# Instagram Influencer Quality Analysis Notebook

This notebook is used to collect and analyze real Instagram data for evaluating influencer quality.  
It pulls information directly from Bright Data’s scraping datasets and allows you to inspect profiles, posts, reels and comments at scale.

The goal of this notebook is to:
- retrieve fresh data for any Instagram creator,
- analyze posting patterns, engagement and audience signals,
- compare influencers across multiple metrics,
- and validate whether their content looks authentic or artificially boosted.

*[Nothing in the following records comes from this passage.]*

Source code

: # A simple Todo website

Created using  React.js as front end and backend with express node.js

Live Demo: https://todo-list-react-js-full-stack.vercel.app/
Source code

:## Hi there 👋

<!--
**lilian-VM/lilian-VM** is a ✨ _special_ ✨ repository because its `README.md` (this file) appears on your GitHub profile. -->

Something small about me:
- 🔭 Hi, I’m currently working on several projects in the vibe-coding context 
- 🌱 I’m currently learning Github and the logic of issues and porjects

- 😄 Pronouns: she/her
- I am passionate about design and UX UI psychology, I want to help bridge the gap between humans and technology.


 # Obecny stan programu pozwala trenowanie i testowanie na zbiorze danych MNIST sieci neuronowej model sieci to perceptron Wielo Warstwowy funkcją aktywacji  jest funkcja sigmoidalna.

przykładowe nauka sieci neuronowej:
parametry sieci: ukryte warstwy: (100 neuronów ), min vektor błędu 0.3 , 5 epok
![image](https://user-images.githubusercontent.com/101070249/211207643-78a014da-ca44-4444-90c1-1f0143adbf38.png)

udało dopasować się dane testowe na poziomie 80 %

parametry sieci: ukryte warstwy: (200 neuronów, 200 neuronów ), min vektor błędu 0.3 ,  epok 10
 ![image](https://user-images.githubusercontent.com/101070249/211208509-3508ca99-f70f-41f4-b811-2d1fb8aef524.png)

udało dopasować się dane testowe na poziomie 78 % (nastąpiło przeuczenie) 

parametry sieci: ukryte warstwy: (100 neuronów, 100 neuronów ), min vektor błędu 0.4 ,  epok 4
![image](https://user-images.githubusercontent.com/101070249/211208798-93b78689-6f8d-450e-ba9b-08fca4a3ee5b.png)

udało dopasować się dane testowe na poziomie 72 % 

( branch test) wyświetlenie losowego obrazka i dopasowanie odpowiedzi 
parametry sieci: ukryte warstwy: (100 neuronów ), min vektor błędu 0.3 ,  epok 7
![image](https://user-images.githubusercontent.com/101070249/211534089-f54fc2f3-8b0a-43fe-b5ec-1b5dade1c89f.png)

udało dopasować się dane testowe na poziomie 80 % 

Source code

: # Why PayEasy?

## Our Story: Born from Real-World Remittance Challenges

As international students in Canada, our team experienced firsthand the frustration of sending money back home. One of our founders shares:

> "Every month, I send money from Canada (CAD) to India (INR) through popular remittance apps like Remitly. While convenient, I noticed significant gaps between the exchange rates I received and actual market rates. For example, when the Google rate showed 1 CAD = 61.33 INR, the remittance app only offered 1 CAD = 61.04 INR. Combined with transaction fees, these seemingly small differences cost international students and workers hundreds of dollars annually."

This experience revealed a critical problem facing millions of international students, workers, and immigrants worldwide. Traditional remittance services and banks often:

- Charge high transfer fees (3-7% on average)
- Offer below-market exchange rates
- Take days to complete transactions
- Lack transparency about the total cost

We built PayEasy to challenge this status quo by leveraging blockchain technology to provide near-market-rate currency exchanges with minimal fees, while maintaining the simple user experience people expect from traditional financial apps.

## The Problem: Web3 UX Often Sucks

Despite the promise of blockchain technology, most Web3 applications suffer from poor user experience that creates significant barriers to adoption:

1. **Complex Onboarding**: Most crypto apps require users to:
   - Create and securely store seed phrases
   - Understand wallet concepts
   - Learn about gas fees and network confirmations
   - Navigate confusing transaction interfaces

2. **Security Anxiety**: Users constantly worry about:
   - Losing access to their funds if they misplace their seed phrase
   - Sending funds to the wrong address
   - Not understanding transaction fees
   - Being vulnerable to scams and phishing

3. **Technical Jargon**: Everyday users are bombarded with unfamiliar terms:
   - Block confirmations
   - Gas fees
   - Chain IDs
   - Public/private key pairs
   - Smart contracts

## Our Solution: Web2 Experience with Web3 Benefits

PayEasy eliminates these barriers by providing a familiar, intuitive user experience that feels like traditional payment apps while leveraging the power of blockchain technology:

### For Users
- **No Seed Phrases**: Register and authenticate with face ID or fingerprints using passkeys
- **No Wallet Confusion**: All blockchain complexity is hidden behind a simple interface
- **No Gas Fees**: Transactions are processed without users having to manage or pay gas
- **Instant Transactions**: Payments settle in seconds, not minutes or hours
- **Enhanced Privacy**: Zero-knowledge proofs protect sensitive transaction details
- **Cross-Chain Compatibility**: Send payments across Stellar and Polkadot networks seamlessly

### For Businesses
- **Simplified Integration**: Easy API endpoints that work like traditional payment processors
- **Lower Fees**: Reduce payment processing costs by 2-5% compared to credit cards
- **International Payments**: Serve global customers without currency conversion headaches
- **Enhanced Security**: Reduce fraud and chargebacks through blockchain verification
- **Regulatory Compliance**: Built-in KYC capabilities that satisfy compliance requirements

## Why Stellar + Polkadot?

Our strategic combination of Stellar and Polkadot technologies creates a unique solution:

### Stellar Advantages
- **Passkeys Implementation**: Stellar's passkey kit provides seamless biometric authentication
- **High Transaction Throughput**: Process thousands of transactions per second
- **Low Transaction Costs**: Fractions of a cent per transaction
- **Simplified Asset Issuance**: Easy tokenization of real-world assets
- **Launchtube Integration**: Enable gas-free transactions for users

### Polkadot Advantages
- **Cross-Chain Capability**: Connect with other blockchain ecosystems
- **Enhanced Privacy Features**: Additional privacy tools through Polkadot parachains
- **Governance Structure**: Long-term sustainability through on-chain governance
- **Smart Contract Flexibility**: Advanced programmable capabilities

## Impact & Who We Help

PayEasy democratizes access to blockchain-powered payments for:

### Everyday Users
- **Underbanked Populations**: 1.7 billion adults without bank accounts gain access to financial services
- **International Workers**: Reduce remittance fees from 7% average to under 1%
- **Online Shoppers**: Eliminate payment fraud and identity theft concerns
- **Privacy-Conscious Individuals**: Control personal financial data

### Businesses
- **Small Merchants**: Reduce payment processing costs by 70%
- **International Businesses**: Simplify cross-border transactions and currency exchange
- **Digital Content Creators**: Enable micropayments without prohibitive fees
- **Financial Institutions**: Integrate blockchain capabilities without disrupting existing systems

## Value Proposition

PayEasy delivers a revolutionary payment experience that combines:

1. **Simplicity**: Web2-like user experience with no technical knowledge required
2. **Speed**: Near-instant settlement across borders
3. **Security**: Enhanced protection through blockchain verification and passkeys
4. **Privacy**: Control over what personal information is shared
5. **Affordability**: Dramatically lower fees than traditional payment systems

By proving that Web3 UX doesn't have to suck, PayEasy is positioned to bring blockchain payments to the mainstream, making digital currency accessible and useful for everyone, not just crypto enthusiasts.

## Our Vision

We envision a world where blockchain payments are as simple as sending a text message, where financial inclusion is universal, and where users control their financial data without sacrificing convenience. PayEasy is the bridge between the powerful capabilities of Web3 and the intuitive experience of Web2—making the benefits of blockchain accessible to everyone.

All scraping calls are done through Bright Data’s Dataset API and the helper functions below provide a clean interface for triggering snapshots and downloading results.


In [None]:
from dotenv import load_dotenv
from typing import Optional, List, Any, Dict
import os
import time
import requests

load_dotenv(override=True)

BASE_URL = "https://api.brightdata.com"
INSTAGRAM_DATASET_ID = "gd_l1vikfch901nx3by4"   
BRIGHTDATA_TOKEN = os.getenv("BRIGHTDATA_API_TOKEN")
INSTAGRAM_POSTS_DATASET_ID = "gd_lk5ns7kz21pck8jpis"
INSTAGRAM_REELS_DATASET_ID = "gd_lyclm20il4r5helnj"  
INSTAGRAM_COMMENTS_DATASET_ID = "gd_ltppn085pokosxh13"

headers = {
    "Authorization": f"Bearer {BRIGHTDATA_TOKEN}",
    "Content-Type": "application/json",
}


## Bright Data Helper Functions for Instagram Scraping

This section defines a small set of reusable helper functions that interact with Bright Data’s Instagram datasets.  
Each function triggers a snapshot, polls until it is ready, and then downloads the final JSON results.

Included functions:
- `fetch_instagram_profile_snapshot()` — collect profile metadata by username  
- `fetch_instagram_posts_by_url()` — collect posts within a date range  
- `fetch_instagram_reels_by_url()` — collect Reels within a date range  
- `fetch_instagram_comments_by_url()` — collect comments for a specific post or reel  

All functions use a shared internal helper `_run_brightdata_snapshot()` to avoid duplication and keep the logic consistent across datasets.


In [None]:
def _run_brightdata_snapshot(
    trigger_body: Dict[str, Any],
    trigger_params: Dict[str, Any],
    base_url: str,
    poll_interval: int,
    timeout: int,
) -> Any:
    """
    Internal helper to trigger a Bright Data snapshot, poll for completion,
    and download the resulting JSON data.
    """
    # 1. Trigger the snapshot
    trigger_resp = requests.post(
        f"{base_url}/datasets/v3/trigger",
        headers=headers,
        params=trigger_params,
        json=trigger_body,
        timeout=30,
    )
    print("Trigger raw text:", trigger_resp.text)
    trigger_resp.raise_for_status()

    trigger_json = trigger_resp.json()
    snapshot_id = trigger_json.get("snapshot_id")
    if not snapshot_id:
        raise RuntimeError(f"No snapshot_id in trigger response: {trigger_json}")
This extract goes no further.